WHAT TO DO ▸ Write out the full set of records exactly. Any pictures in them do not belong in the copy.

Start of TASK INPUT

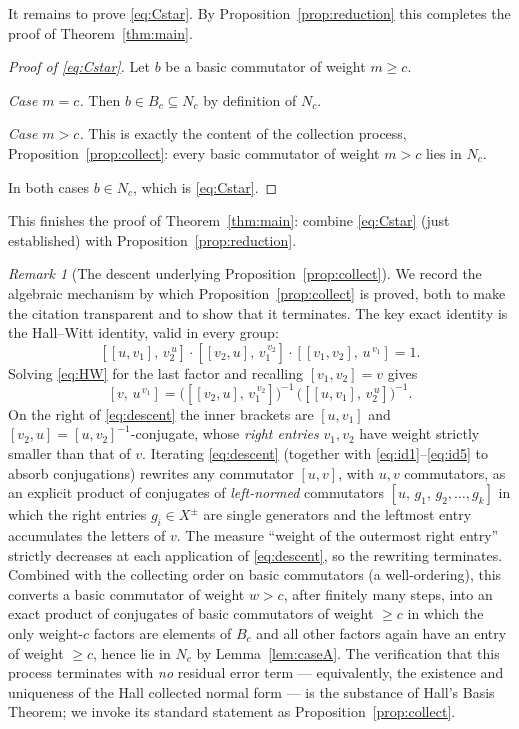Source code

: \documentclass{amsart}
\theoremstyle{definition}
\theoremstyle{remark}
\newtheorem{remark}{Remark}
\begin{document}
It remains to prove \eqref{eq:Cstar}. By Proposition~\ref{prop:reduction} this
completes the proof of Theorem~\ref{thm:main}.

\begin{proof}[Proof of \eqref{eq:Cstar}]
Let $b$ be a basic commutator of weight $m\ge c$.

\emph{Case $m=c$.} Then $b\in B_c\subseteq N_c$ by definition of $N_c$.

\emph{Case $m>c$.} This is exactly the content of the collection process,
Proposition~\ref{prop:collect}: every basic commutator of weight $m>c$ lies in
$N_c$.

In both cases $b\in N_c$, which is \eqref{eq:Cstar}.
\end{proof}

This finishes the proof of Theorem~\ref{thm:main}: combine
\eqref{eq:Cstar} (just established) with Proposition~\ref{prop:reduction}.

\begin{remark}[The descent underlying Proposition~\ref{prop:collect}]
\label{rem:descent}
We record the algebraic mechanism by which Proposition~\ref{prop:collect} is
proved, both to make the citation transparent and to show that it terminates. The
key exact identity is the Hall--Witt identity, valid in every group:
\begin{equation}\label{eq:HW}
[[u,v_1],\,v_2^{\,u}]\cdot[[v_2,u],\,v_1^{\,v_2}]\cdot[[v_1,v_2],\,u^{\,v_1}]=1 .
\end{equation}
Solving \eqref{eq:HW} for the last factor and recalling $[v_1,v_2]=v$ gives
\begin{equation}\label{eq:descent}
[v,\,u^{\,v_1}]=\big([[v_2,u],\,v_1^{\,v_2}]\big)^{-1}\,
\big([[u,v_1],\,v_2^{\,u}]\big)^{-1}.
\end{equation}
On the right of \eqref{eq:descent} the inner brackets are $[u,v_1]$ and
$[v_2,u]=[u,v_2]^{-1}$-conjugate, whose \emph{right entries} $v_1,v_2$ have
weight strictly smaller than that of $v$. Iterating \eqref{eq:descent}
(together with \eqref{eq:id1}--\eqref{eq:id5} to absorb conjugations) rewrites any
commutator $[u,v]$, with $u,v$ commutators, as an explicit product of conjugates
of \emph{left-normed} commutators
$[u,\,g_1,\,g_2,\dots,g_k]$ in which the right entries $g_i\in X^{\pm}$ are single
generators and the leftmost entry accumulates the letters of $v$. The measure
``weight of the outermost right entry'' strictly decreases at each application of
\eqref{eq:descent}, so the rewriting terminates. Combined with the collecting
order on basic commutators (a well-ordering), this converts a basic commutator of
weight $w>c$, after finitely many steps, into an exact product of conjugates of
basic commutators of weight $\ge c$ in which the only weight-$c$ factors are
elements of $B_c$ and all other factors again have an entry of weight $\ge c$,
hence lie in $N_c$ by Lemma~\ref{lem:caseA}. The verification that this process
terminates with \emph{no} residual error term --- equivalently, the existence and
uniqueness of the Hall collected normal form --- is the substance of Hall's Basis
Theorem; we invoke its standard statement as Proposition~\ref{prop:collect}.
\end{remark}
\end{document}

End of TASK INPUT

RESPONSE FOR THIS EXERCISE ▸
Source code

: \documentclass{amsart}
\theoremstyle{definition}
\theoremstyle{remark}
\newtheorem{remark}{Remark}
\begin{document}
It remains to prove \eqref{eq:Cstar}. By Proposition~\ref{prop:reduction} this
completes the proof of Theorem~\ref{thm:main}.

\begin{proof}[Proof of \eqref{eq:Cstar}]
Let $b$ be a basic commutator of weight $m\ge c$.

\emph{Case $m=c$.} Then $b\in B_c\subseteq N_c$ by definition of $N_c$.

\emph{Case $m>c$.} This is exactly the content of the collection process,
Proposition~\ref{prop:collect}: every basic commutator of weight $m>c$ lies in
$N_c$.

In both cases $b\in N_c$, which is \eqref{eq:Cstar}.
\end{proof}

This finishes the proof of Theorem~\ref{thm:main}: combine
\eqref{eq:Cstar} (just established) with Proposition~\ref{prop:reduction}.

\begin{remark}[The descent underlying Proposition~\ref{prop:collect}]
\label{rem:descent}
We record the algebraic mechanism by which Proposition~\ref{prop:collect} is
proved, both to make the citation transparent and to show that it terminates. The
key exact identity is the Hall--Witt identity, valid in every group:
\begin{equation}\label{eq:HW}
[[u,v_1],\,v_2^{\,u}]\cdot[[v_2,u],\,v_1^{\,v_2}]\cdot[[v_1,v_2],\,u^{\,v_1}]=1 .
\end{equation}
Solving \eqref{eq:HW} for the last factor and recalling $[v_1,v_2]=v$ gives
\begin{equation}\label{eq:descent}
[v,\,u^{\,v_1}]=\big([[v_2,u],\,v_1^{\,v_2}]\big)^{-1}\,
\big([[u,v_1],\,v_2^{\,u}]\big)^{-1}.
\end{equation}
On the right of \eqref{eq:descent} the inner brackets are $[u,v_1]$ and
$[v_2,u]=[u,v_2]^{-1}$-conjugate, whose \emph{right entries} $v_1,v_2$ have
weight strictly smaller than that of $v$. Iterating \eqref{eq:descent}
(together with \eqref{eq:id1}--\eqref{eq:id5} to absorb conjugations) rewrites any
commutator $[u,v]$, with $u,v$ commutators, as an explicit product of conjugates
of \emph{left-normed} commutators
$[u,\,g_1,\,g_2,\dots,g_k]$ in which the right entries $g_i\in X^{\pm}$ are single
generators and the leftmost entry accumulates the letters of $v$. The measure
``weight of the outermost right entry'' strictly decreases at each application of
\eqref{eq:descent}, so the rewriting terminates. Combined with the collecting
order on basic commutators (a well-ordering), this converts a basic commutator of
weight $w>c$, after finitely many steps, into an exact product of conjugates of
basic commutators of weight $\ge c$ in which the only weight-$c$ factors are
elements of $B_c$ and all other factors again have an entry of weight $\ge c$,
hence lie in $N_c$ by Lemma~\ref{lem:caseA}. The verification that this process
terminates with \emph{no} residual error term --- equivalently, the existence and
uniqueness of the Hall collected normal form --- is the substance of Hall's Basis
Theorem; we invoke its standard statement as Proposition~\ref{prop:collect}.
\end{remark}
\end{document}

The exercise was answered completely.